= Beginning of Section =
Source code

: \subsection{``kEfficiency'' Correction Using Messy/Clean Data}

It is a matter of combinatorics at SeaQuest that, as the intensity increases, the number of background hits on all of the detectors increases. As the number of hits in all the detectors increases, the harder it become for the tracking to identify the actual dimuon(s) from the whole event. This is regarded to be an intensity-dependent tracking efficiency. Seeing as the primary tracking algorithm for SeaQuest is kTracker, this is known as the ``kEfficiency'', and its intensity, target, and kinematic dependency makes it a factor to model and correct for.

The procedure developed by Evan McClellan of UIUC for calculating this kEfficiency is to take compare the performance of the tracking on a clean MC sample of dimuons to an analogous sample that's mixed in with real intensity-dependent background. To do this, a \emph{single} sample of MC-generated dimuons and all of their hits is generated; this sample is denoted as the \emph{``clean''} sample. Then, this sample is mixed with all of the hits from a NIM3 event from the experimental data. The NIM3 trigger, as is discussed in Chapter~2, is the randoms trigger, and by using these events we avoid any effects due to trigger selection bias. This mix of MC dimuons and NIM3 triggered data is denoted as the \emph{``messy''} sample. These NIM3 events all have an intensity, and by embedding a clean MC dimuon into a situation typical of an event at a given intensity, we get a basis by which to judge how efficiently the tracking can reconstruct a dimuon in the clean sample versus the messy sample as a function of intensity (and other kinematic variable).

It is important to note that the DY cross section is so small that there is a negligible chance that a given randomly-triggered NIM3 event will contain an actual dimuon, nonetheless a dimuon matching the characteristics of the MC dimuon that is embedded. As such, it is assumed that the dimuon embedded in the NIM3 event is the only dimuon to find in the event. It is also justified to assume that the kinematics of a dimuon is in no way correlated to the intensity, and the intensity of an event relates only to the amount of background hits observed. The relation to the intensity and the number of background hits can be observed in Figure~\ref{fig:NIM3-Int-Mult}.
= End of Section =
Your instructions
Your answer must be the data above, copied exactly from its first line through the line containing "Correction Using Messy/Clean", and nothing more.

Final answer
Source code

: \subsection{``kEfficiency'' Correction Using Messy/Clean Data}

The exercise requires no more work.